Task requirements: Read through the records below and copy each line that uses the word "github".

Data to process:

------------------------------------------------------------------------

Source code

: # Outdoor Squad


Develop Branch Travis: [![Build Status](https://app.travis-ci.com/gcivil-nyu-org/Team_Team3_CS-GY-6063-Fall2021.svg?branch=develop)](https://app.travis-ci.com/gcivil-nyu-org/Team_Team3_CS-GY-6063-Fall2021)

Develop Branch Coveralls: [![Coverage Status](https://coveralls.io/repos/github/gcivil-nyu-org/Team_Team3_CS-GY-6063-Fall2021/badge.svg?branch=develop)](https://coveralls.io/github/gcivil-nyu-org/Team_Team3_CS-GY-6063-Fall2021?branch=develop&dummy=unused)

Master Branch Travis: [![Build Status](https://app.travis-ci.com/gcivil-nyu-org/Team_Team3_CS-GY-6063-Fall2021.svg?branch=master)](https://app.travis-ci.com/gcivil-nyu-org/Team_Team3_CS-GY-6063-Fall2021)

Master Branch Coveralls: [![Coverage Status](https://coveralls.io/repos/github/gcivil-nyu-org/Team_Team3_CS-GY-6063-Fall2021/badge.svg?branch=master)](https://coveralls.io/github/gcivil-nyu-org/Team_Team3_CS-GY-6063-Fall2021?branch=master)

------------------------------------------------------------------------

The answer:
Develop Branch Coveralls: [![Coverage Status](https://coveralls.io/repos/github/gcivil-nyu-org/Team_Team3_CS-GY-6063-Fall2021/badge.svg?branch=develop)](https://coveralls.io/github/gcivil-nyu-org/Team_Team3_CS-GY-6063-Fall2021?branch=develop&dummy=unused)
Master Branch Coveralls: [![Coverage Status](https://coveralls.io/repos/github/gcivil-nyu-org/Team_Team3_CS-GY-6063-Fall2021/badge.svg?branch=master)](https://coveralls.io/github/gcivil-nyu-org/Team_Team3_CS-GY-6063-Fall2021?branch=master)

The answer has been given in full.